Document images with source code:
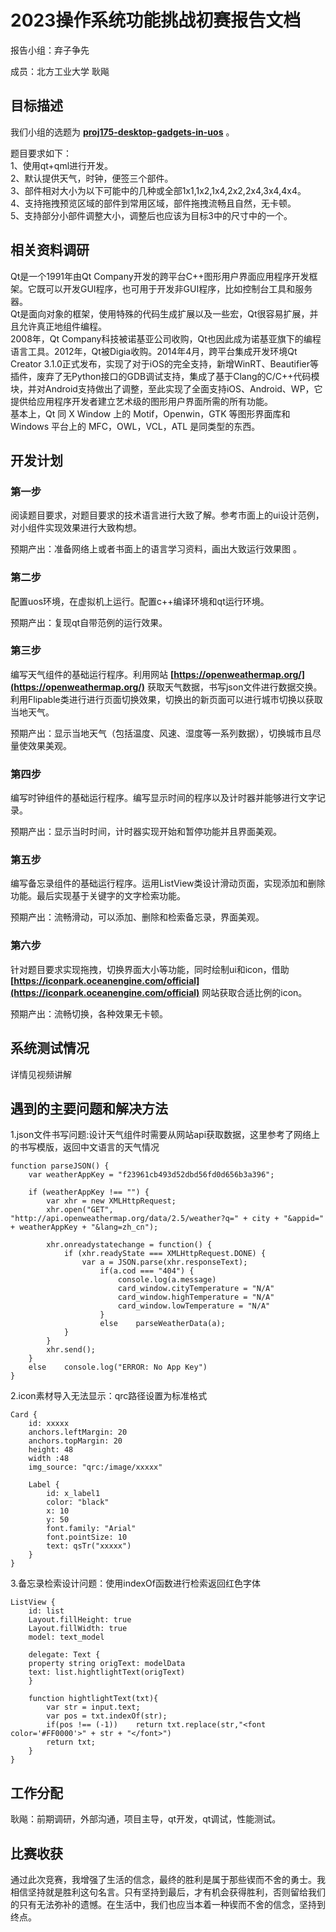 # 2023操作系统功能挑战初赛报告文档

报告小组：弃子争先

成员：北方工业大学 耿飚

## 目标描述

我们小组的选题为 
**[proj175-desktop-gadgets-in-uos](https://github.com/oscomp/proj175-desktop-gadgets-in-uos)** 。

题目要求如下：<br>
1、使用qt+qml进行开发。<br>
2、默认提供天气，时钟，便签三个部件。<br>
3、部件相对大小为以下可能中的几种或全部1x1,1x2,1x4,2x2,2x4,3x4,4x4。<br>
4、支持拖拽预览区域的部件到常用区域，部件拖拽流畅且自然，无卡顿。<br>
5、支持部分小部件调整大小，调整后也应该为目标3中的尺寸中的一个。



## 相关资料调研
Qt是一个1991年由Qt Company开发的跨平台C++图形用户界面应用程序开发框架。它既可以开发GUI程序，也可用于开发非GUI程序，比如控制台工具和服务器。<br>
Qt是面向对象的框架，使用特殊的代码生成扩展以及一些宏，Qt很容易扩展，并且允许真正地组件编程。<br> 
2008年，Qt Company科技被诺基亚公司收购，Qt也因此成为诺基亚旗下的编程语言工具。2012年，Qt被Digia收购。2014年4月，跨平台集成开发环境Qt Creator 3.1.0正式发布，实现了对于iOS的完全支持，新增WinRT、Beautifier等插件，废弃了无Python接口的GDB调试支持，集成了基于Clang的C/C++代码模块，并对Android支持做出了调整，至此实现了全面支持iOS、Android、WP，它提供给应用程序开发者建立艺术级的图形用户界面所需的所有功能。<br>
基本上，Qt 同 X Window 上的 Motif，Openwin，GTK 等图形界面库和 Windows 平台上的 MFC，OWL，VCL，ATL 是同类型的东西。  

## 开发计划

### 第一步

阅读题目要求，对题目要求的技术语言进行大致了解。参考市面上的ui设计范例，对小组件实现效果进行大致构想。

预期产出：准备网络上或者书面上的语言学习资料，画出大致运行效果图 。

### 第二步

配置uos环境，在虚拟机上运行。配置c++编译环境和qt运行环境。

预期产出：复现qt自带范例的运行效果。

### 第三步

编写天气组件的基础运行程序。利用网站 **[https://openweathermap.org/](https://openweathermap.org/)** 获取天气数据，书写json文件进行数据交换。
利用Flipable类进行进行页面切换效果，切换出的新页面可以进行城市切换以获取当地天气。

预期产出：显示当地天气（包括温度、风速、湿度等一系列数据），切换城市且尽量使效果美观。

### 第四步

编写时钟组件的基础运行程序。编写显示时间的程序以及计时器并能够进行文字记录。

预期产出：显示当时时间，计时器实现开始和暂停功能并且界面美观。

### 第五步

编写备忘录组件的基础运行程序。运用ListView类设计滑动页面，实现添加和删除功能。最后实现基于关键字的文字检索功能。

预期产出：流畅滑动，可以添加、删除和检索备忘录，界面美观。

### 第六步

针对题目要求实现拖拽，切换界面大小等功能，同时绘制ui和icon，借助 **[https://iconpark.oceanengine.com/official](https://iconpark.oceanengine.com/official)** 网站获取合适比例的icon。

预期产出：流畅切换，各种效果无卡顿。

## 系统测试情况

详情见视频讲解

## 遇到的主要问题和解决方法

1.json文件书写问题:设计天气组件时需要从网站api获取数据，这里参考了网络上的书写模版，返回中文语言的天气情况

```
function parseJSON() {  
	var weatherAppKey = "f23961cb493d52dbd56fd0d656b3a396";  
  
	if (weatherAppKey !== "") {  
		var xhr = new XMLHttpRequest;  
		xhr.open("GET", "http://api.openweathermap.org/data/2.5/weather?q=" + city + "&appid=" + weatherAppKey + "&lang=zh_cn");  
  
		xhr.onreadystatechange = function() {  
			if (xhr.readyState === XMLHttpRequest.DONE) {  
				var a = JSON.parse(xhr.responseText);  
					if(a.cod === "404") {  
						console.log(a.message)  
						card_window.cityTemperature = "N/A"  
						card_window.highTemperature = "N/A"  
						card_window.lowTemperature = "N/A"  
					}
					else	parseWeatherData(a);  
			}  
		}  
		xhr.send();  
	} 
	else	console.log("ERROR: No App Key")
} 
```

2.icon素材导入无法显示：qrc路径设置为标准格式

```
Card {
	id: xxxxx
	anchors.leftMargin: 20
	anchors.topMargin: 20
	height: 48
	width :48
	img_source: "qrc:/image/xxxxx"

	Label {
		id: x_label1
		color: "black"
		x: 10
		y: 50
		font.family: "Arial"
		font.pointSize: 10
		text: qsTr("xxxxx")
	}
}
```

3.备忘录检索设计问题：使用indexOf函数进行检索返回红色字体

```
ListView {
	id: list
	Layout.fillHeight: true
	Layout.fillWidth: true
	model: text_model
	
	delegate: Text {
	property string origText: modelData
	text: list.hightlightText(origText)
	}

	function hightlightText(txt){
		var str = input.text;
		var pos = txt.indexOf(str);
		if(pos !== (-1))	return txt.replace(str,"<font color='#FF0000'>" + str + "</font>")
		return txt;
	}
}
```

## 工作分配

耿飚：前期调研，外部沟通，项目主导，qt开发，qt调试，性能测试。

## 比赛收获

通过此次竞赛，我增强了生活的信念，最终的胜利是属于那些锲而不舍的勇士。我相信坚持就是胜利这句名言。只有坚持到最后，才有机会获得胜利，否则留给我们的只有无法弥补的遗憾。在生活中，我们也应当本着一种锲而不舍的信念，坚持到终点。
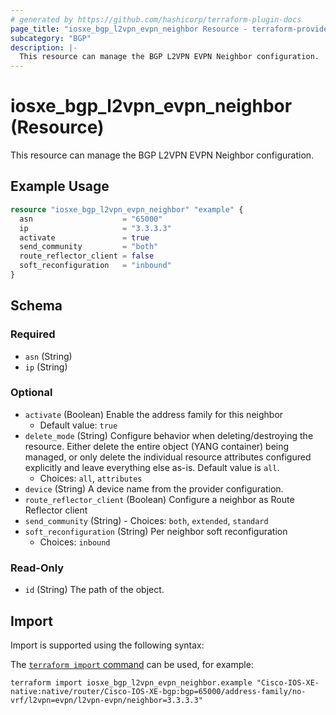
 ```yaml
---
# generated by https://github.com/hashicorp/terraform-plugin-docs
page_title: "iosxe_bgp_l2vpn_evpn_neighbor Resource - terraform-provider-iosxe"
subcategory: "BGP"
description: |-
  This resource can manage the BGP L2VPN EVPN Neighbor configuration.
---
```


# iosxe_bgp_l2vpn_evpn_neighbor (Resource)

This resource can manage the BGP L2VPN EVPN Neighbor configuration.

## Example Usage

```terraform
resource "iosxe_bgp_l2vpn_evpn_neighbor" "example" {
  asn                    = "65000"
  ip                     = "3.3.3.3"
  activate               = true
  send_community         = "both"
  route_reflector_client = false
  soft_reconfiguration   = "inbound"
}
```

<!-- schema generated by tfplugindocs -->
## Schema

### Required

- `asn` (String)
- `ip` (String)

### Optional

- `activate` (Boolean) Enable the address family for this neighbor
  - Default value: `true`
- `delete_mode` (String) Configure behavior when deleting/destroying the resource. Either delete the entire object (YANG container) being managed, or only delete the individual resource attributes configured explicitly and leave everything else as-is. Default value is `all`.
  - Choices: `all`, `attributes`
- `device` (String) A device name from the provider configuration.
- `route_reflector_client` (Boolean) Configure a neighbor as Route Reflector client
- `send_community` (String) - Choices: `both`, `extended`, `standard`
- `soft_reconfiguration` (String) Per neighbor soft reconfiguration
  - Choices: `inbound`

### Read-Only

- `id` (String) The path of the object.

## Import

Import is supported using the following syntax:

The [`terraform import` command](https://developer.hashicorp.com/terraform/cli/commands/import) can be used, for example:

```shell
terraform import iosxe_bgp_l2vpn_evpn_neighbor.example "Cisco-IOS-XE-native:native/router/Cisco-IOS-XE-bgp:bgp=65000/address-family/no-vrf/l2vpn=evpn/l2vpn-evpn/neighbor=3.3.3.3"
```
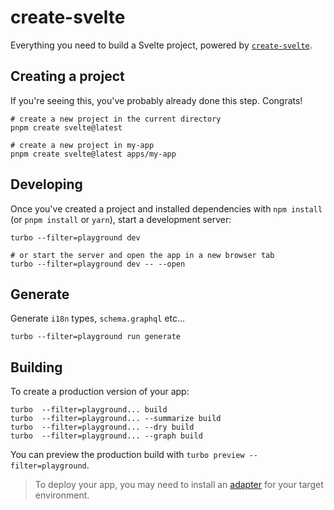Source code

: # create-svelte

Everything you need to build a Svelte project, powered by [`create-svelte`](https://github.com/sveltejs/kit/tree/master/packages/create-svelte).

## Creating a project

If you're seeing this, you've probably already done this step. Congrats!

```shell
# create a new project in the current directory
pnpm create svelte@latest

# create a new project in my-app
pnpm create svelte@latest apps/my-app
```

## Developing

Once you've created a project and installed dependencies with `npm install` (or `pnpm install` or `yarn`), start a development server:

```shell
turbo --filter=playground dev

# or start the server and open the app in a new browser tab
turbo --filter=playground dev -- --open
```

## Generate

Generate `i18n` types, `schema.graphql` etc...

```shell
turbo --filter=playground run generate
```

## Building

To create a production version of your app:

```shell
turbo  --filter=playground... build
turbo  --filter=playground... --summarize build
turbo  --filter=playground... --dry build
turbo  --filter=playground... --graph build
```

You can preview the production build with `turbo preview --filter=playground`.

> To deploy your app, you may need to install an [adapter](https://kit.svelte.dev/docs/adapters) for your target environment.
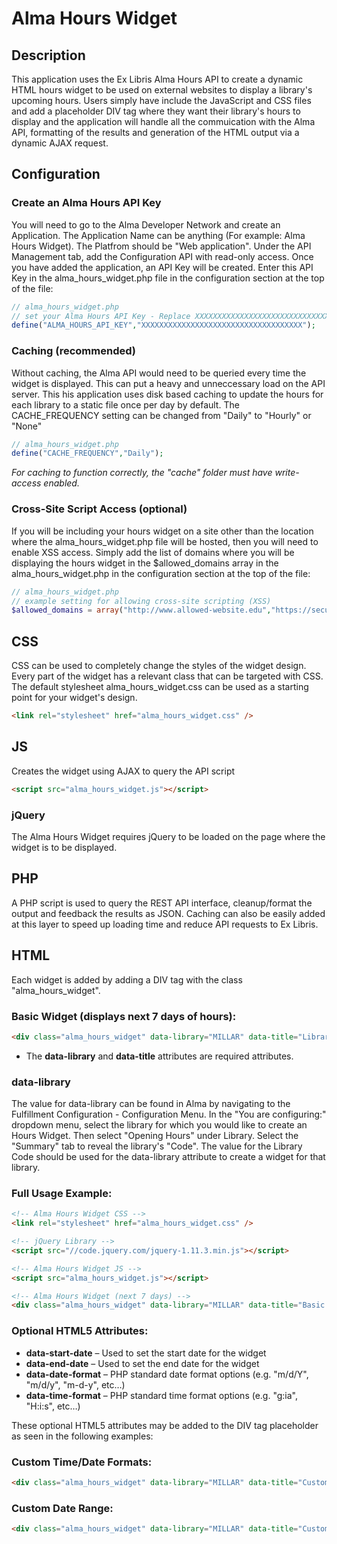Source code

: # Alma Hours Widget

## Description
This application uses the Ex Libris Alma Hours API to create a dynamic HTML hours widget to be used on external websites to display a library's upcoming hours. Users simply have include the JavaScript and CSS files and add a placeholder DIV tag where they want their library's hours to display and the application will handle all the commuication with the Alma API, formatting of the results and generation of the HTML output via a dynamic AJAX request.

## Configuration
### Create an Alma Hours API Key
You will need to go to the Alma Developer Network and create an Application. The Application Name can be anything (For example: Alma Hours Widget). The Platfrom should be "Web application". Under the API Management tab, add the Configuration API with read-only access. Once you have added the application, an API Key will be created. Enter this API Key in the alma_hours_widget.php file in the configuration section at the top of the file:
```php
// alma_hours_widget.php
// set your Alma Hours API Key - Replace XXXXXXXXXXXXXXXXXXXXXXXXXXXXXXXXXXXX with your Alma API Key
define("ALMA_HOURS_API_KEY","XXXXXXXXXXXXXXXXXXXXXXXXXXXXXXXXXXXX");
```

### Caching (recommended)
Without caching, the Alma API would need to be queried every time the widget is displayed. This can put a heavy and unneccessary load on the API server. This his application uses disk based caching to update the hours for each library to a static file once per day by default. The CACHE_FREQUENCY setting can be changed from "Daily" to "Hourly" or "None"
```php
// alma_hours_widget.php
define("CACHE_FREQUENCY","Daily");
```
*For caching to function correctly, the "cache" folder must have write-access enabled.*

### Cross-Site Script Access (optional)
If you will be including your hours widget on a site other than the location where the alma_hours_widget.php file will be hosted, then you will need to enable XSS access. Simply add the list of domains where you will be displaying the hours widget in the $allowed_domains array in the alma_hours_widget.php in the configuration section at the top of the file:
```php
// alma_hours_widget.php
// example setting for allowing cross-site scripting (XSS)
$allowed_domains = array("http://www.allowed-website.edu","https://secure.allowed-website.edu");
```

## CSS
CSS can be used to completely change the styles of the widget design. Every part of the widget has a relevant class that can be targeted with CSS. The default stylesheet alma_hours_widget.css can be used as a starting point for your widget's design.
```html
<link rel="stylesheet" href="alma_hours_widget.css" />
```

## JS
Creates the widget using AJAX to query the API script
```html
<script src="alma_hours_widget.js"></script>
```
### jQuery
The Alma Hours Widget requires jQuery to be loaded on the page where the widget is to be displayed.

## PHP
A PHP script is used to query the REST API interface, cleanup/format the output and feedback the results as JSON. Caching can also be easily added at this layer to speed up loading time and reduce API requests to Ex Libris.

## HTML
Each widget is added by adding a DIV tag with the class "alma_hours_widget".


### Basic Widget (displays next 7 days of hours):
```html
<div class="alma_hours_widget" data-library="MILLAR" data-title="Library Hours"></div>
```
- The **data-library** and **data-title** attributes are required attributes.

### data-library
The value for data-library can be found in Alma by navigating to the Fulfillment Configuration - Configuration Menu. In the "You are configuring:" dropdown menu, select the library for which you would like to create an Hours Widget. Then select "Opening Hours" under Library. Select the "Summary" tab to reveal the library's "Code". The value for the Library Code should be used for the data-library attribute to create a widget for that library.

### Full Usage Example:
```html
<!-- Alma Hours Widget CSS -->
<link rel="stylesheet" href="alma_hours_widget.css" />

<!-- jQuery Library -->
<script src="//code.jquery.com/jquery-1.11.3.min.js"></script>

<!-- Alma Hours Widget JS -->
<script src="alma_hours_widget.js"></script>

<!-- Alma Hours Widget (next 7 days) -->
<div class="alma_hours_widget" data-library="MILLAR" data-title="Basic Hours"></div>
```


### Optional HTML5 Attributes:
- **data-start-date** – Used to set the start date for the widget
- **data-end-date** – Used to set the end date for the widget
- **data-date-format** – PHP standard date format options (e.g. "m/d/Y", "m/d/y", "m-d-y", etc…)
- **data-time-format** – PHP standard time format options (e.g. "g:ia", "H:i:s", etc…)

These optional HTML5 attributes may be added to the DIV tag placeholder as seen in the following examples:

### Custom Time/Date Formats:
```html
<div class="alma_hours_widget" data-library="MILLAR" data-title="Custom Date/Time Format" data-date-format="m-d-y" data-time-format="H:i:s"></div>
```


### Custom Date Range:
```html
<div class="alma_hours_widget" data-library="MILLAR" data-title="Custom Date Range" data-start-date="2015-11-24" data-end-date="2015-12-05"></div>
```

* Exercise details: Wherever a line holds the word "playground", copy that line out of the entries above.

* Answer to this problem:
turbo --filter=playground dev
turbo --filter=playground dev -- --open
turbo --filter=playground run generate
turbo  --filter=playground... build
turbo  --filter=playground... --summarize build
turbo  --filter=playground... --dry build
turbo  --filter=playground... --graph build
You can preview the production build with `turbo preview --filter=playground`.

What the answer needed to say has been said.